Input 2:  Style sheets

The second of the three inputs are the style sheets.  Each published document references three style sheets:  cbs-colorscheme.css, cbs-fontface.css, and cbs-pointsize.css.  When the user selects a color scheme using the step-by-step process, the publish parser copies the selected scheme to the well-known filename "cbs-colorscheme.css" in the publication directory.  Similarly, the selected font style is copied to "cbs-fontface.css" and the selected point size is copied to "cbs-pointsize.css".

Although it is not actually a style sheet, the selected logo is pre-processed the same way as the other three style sheets: the selected logo file is copied to the well-known name "images/logo.gif" in the publication directory.
The source files for the three types of style sheets and the logo files can be found under the "Publish Templates" directory.  By modifying any of the pre-defined style sheets you can customize the overall appearance of the documents created.  See the document on Publication style sheets for more about this.

You can also create your own style sheets by copying an existing one and saving it to one of the three style sheet subdirectories.  New style sheets created by you are dynamically added to the step-by-step user-interface the next time you start a publish process.

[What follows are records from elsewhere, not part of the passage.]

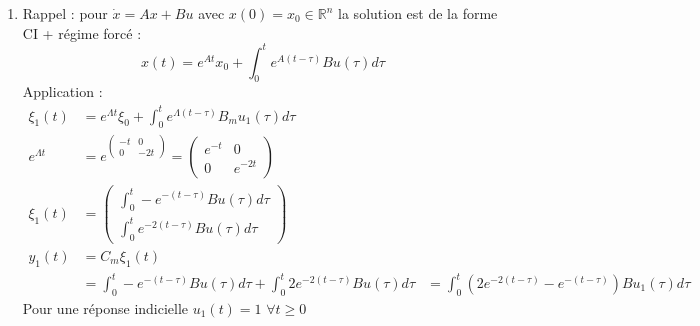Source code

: \documentclass[../main.tex]{subfiles}
\begin{document}
\begin{enumerate}
\begin{enumerate}
\begin{align*}
\left \{ \begin{matrix}
\dot{x}_1 = A_1+x_1 +B_1 u_1\\
y_1 = C_1 x_1
\end{matrix} \right. \rightarrow \left \{ \begin{matrix}
\dot{\xi}_1 = \Lambda\xi_1 + V^{-1}B_1u_1\\
y_1 = C_1V\xi_1
\end{matrix} \right.\\
\intertext{avec,} \Lambda = V^{-1}A_1V = \begin{pmatrix}
-1&0\\0&-2
\end{pmatrix}
\intertext{On a alors :}
\left \{\begin{matrix}
V^{-1}B_1 = \begin{pmatrix}-1\\1 \end{pmatrix} = B_m\\
C_1V = \begin{matrix}1&2\end{matrix} = C_m
\end{matrix} \right.
\end{align*}
\bigbreak

\item Rappel : pour $\dot{x} = Ax +Bu$ avec $x(0)=x_0 \in \mathbb{R}^n$ la solution est de la forme CI + régime forcé :
\[ x(t) = e^{At}x_0 + \int_0^te^{A(t-\tau)}Bu(\tau)d\tau\]
\bigbreak
Application :
\begin{align*}
\xi_1(t) &= e^{\Lambda t}\xi_0 + \int_0^te^{\Lambda (t-\tau)}B_mu_1(\tau)d\tau\\
e^{\Lambda t} &= e^{\begin{pmatrix}-t&0\\0&-2t\end{pmatrix}} = \begin{pmatrix}
e^{-t}&0\\0&e^{-2t}\end{pmatrix}\\
\xi_1(t) &= \begin{pmatrix}
\int_0^t -e^{-(t-\tau)}Bu(\tau)d\tau\\
\int_0^t e^{-2(t-\tau)}Bu(\tau)d\tau
\end{pmatrix}\\
y_1(t) &= C_m\xi_1(t)\\
&= \int_0^t -e^{-(t-\tau)}Bu(\tau)d\tau + \int_0^t 2e^{-2(t-\tau)}Bu(\tau)d\tau
&= \int_0^t (2e^{-2(t-\tau)}-e^{-(t-\tau)})Bu_1(\tau)d\tau
\end{align*}
Pour une réponse indicielle $u_1(t) = 1$ $\forall t \geq 0$\\


\end{enumerate}
\end{enumerate}
\end{document}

Adding a logo file to the "Logos" directory is just a simple.  Logo files must be in GIF format and have a GIF filename extension.  For best results pay attention to the transparency settings of your logo file to prevent mismatched backgrounds.  Logo files can have any dimensions.  The standard templates will automatically shrink or expand your logo in some cases.  If you are creating your own template files, there are no artificial restrictions placed on the size of your logo.

Input 3:  Templates

The last of the three inputs to the parser are the two template files:  one each from the "Detailed Pages" directory and the "Summary Tables" directory.  These templates contain embedded keyword tags that are replaced with data from the database.  For example, for the sample diagram shown above, the tag <cb:BotanicalName> would be replaced with "Wisteria floribunda 'Texas Purple'" for the first document, then "Cornus kousa var. chinensis" for the second document, and so on.  In addition to replacement tags for data fields, there are special processing tags like <cb:Prev> and <cb:Next> which are replaced with hyperlinks to the previous and next documents in the publication list.  For details about these replacement tags see Publication template replacement tags.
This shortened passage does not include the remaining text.